**DATA EXTRACT:**
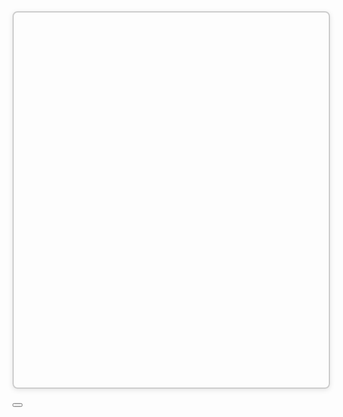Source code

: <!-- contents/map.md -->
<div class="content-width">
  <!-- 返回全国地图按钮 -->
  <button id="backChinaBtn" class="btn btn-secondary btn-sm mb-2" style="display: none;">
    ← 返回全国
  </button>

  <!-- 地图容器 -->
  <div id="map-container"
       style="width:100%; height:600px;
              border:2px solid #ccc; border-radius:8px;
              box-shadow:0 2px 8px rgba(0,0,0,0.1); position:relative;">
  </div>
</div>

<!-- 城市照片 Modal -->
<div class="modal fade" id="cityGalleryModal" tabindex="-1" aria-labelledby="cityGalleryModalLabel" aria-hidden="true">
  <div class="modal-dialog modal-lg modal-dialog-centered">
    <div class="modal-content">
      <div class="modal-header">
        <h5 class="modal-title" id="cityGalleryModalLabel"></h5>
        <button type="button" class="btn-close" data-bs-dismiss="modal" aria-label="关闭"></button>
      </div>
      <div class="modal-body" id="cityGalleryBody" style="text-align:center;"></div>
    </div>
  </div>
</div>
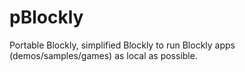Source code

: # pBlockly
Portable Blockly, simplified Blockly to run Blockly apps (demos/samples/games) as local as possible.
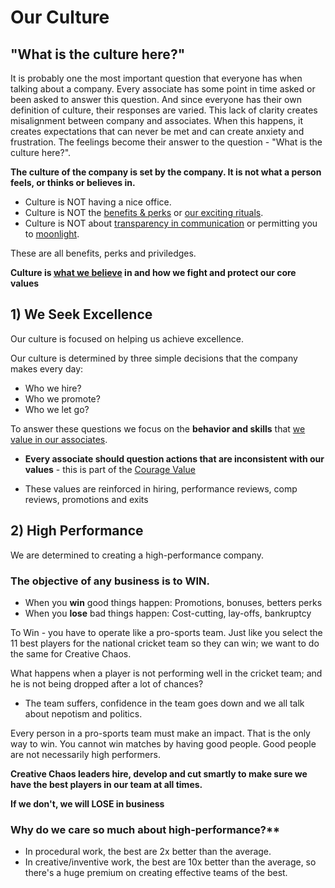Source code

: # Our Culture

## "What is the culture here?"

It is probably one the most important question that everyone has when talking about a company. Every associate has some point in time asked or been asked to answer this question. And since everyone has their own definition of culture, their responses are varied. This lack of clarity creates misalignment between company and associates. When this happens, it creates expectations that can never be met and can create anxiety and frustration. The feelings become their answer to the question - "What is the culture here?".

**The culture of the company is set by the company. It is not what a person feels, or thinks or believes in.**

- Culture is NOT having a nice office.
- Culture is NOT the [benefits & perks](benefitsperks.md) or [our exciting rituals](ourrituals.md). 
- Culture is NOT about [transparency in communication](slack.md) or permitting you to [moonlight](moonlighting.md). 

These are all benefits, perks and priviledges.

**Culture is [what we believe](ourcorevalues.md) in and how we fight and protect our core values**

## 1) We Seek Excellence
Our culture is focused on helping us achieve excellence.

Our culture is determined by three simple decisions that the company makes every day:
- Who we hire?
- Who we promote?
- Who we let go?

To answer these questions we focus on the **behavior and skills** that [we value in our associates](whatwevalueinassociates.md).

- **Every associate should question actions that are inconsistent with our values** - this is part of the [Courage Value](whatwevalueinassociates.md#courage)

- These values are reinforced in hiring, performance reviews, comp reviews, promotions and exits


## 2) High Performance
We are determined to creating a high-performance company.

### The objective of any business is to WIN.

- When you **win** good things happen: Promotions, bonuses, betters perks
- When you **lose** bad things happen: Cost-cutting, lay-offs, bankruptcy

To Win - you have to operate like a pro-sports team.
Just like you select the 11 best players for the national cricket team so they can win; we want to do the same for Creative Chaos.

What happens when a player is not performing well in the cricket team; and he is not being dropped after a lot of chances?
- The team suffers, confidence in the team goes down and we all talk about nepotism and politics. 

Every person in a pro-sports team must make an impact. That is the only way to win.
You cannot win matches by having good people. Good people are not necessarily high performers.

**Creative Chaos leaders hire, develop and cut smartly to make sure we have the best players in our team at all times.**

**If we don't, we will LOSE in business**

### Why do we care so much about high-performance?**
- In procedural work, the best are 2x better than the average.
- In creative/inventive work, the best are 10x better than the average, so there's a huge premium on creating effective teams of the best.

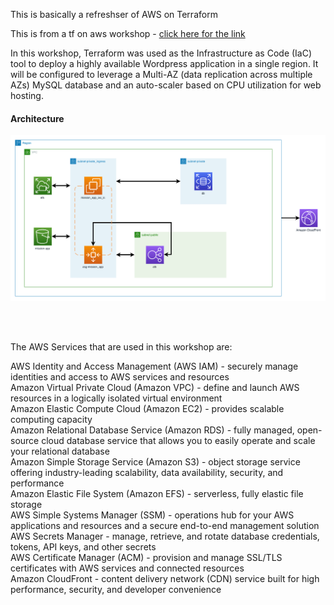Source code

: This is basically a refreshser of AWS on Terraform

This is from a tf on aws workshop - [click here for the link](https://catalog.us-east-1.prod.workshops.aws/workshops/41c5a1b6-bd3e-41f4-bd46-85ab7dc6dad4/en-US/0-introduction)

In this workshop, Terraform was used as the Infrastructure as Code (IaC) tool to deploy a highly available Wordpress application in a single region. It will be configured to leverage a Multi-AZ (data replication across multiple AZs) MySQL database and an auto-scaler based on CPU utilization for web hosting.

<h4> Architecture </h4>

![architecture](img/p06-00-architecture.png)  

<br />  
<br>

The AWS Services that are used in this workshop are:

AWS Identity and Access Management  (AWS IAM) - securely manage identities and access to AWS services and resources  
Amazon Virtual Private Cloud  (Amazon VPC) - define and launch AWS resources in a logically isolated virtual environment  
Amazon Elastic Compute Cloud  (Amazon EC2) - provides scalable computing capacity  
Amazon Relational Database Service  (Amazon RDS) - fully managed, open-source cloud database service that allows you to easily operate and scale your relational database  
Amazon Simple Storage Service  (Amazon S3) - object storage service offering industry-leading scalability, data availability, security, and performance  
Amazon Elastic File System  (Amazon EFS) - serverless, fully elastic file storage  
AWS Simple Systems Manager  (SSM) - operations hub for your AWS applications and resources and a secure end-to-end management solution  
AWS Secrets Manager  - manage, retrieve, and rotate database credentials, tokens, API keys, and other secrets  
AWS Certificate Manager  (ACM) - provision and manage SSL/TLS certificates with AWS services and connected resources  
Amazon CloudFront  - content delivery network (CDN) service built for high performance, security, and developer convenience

**EXERCISE AIM:**
Please copy every line from the entries that includes the word "aria".

**EXPECTED ANSWER:**
<div class="modal fade" id="cityGalleryModal" tabindex="-1" aria-labelledby="cityGalleryModalLabel" aria-hidden="true">
        <button type="button" class="btn-close" data-bs-dismiss="modal" aria-label="关闭"></button>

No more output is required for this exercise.